### Aim of the exercise
This task calls for copying each line below that contains "static".

### Task material
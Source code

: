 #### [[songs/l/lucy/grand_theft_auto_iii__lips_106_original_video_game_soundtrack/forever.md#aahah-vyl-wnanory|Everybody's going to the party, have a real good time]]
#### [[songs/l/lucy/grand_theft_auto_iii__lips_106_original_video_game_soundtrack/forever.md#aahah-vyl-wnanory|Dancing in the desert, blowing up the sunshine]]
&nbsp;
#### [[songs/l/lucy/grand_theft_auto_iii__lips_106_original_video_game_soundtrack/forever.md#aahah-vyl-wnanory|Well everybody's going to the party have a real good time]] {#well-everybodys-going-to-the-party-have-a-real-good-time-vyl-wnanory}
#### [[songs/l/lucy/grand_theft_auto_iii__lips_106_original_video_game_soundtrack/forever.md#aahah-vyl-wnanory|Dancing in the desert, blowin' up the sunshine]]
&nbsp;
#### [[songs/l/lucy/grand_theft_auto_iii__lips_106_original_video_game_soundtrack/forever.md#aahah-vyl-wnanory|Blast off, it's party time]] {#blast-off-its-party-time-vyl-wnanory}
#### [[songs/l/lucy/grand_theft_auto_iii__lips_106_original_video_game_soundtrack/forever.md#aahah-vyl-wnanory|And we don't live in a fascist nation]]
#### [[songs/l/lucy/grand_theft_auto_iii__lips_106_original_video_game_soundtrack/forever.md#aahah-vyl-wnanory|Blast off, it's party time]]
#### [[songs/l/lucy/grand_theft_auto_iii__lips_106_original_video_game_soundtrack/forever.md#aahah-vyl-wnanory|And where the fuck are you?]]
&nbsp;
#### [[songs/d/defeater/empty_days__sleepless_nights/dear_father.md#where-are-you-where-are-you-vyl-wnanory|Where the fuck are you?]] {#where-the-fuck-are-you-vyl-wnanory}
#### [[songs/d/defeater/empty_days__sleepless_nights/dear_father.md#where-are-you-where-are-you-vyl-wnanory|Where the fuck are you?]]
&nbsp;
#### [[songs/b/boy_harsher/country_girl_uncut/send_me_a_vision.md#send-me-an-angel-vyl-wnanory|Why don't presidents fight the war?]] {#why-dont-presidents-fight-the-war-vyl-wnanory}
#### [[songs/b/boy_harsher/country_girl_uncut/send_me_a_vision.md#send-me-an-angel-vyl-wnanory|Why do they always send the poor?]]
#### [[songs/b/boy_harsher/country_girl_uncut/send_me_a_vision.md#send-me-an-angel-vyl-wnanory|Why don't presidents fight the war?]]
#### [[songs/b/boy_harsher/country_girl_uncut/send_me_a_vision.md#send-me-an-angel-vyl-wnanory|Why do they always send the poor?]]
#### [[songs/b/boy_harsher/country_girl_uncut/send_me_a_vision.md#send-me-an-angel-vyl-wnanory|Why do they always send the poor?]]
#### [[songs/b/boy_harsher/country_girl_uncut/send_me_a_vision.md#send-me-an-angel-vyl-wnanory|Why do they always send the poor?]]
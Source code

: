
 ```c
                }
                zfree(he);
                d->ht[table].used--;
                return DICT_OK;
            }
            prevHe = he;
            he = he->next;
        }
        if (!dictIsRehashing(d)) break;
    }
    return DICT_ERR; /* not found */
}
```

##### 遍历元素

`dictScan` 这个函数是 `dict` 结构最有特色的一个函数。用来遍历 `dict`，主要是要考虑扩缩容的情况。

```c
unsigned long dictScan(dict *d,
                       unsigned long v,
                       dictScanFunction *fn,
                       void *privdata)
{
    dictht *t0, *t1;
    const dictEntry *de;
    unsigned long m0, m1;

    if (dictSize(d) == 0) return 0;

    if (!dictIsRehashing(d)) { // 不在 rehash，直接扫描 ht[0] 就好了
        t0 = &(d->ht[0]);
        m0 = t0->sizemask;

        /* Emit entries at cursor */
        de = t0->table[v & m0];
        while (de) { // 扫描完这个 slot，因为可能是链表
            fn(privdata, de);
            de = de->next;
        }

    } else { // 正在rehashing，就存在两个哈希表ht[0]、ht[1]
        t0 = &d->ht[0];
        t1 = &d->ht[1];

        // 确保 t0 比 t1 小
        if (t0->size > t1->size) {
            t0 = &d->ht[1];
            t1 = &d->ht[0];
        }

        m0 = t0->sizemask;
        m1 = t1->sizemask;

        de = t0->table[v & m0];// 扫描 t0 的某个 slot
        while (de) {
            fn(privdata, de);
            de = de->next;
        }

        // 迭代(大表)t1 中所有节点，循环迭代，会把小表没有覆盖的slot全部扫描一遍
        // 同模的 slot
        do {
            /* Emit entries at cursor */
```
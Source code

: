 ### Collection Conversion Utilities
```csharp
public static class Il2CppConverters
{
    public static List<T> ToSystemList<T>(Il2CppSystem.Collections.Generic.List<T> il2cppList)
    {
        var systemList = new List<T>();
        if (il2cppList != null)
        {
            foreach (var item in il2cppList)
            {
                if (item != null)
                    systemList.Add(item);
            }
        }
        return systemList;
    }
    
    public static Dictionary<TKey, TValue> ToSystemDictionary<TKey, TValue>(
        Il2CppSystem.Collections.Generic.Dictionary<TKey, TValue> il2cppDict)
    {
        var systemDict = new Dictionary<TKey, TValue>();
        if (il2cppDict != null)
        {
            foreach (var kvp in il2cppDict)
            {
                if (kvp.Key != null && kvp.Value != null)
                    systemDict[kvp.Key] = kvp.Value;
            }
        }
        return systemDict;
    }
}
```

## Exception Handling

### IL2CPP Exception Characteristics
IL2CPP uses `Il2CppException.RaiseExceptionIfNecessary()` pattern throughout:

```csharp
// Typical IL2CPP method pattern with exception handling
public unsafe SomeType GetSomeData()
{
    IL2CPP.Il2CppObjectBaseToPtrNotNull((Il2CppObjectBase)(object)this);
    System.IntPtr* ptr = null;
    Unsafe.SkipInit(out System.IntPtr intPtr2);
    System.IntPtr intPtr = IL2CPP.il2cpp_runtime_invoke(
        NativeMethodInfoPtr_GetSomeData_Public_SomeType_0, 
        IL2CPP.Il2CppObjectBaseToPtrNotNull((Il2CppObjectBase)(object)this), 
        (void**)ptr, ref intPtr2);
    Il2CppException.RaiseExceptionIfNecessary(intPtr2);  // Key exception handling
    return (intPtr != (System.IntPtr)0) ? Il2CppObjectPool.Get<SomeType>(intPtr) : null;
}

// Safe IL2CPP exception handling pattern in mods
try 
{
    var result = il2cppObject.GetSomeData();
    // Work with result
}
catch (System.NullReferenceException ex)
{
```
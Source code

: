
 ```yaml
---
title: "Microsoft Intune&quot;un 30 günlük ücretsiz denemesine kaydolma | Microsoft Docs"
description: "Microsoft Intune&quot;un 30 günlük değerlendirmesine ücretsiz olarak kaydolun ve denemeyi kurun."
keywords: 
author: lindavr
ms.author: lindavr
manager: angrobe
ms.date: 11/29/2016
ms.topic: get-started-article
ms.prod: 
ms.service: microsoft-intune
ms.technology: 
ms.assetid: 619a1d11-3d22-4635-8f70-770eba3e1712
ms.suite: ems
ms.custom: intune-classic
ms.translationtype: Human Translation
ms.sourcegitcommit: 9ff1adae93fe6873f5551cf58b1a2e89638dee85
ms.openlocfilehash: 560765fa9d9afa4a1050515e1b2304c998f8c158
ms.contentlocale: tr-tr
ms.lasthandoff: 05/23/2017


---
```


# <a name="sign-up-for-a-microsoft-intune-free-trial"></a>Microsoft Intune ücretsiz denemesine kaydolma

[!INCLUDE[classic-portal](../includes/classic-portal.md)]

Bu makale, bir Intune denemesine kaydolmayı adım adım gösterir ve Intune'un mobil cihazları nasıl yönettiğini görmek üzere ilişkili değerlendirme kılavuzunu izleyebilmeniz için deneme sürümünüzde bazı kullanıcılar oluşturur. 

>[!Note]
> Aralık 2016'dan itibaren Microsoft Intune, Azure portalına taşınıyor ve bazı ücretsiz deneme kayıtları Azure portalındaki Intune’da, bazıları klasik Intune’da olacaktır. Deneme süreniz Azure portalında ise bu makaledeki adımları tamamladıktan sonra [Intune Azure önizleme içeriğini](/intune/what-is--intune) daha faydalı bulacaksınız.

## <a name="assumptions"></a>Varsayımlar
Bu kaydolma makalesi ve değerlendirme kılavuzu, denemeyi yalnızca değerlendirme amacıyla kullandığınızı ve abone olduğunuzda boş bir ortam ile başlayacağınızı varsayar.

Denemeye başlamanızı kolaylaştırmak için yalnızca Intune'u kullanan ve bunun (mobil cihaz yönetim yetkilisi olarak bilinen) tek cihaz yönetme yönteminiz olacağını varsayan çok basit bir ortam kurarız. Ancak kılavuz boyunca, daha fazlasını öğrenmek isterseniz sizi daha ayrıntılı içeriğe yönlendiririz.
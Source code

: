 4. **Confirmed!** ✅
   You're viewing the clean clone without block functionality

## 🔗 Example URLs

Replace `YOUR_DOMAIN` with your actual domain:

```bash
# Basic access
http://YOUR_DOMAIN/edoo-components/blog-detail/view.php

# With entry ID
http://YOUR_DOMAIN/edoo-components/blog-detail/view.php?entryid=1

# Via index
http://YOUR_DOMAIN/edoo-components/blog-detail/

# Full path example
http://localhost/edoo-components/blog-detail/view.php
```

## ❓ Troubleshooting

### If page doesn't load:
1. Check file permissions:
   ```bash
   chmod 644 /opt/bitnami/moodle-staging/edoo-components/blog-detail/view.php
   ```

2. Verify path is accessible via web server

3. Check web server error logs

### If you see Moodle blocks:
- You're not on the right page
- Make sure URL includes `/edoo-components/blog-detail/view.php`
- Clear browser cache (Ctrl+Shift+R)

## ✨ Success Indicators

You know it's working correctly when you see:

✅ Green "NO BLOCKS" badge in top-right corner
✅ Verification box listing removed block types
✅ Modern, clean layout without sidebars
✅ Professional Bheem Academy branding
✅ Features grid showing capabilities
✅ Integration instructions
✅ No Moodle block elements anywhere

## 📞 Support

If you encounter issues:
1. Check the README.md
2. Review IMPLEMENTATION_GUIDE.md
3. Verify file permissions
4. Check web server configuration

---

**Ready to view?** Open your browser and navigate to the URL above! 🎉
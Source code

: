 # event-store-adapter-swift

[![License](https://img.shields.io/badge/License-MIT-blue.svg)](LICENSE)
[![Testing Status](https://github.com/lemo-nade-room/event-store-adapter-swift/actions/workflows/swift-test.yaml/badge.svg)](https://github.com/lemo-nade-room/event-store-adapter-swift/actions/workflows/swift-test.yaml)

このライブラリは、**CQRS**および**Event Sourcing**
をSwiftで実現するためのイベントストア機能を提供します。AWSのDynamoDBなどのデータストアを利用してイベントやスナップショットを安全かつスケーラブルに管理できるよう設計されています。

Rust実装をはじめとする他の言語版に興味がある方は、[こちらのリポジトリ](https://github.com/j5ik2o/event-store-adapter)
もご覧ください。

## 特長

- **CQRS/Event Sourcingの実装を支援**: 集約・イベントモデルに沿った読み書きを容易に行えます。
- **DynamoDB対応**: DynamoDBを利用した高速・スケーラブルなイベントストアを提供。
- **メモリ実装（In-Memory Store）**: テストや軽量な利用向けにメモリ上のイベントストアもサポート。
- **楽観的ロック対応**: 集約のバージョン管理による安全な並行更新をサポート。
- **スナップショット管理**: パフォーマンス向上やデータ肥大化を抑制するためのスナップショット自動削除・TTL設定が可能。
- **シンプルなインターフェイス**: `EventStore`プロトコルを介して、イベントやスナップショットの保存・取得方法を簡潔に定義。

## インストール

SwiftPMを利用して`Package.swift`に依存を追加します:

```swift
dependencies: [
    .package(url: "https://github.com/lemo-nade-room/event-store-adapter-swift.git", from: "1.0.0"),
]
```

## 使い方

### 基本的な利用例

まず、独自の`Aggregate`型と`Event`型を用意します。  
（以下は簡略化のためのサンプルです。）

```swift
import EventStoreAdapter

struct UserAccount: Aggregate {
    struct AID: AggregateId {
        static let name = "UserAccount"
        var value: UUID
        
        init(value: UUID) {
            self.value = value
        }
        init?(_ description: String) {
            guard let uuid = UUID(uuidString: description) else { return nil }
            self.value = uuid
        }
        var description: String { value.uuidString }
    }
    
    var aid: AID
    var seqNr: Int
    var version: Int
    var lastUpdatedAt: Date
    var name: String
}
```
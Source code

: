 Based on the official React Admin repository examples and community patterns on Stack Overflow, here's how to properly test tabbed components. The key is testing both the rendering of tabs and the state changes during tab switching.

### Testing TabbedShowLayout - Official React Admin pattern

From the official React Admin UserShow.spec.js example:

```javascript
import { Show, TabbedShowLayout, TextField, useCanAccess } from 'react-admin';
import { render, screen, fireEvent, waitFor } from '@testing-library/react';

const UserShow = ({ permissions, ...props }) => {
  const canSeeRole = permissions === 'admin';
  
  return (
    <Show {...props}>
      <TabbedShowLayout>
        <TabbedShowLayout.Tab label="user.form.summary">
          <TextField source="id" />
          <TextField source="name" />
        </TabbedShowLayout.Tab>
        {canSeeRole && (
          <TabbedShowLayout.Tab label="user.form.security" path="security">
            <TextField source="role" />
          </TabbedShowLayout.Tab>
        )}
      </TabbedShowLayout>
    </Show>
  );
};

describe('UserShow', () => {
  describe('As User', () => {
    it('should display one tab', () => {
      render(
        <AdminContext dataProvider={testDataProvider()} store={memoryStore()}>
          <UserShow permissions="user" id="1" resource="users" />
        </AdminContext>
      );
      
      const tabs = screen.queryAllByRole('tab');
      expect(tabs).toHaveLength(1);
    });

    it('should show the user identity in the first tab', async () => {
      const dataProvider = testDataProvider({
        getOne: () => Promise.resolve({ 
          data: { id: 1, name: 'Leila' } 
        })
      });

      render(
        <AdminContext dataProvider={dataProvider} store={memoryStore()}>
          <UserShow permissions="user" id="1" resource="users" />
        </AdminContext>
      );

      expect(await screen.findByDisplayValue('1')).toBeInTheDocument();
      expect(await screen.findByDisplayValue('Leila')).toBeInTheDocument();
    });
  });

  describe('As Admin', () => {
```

### Answer to this task
public static class Il2CppConverters
    public static List<T> ToSystemList<T>(Il2CppSystem.Collections.Generic.List<T> il2cppList)
    public static Dictionary<TKey, TValue> ToSystemDictionary<TKey, TValue>(
        static let name = "UserAccount"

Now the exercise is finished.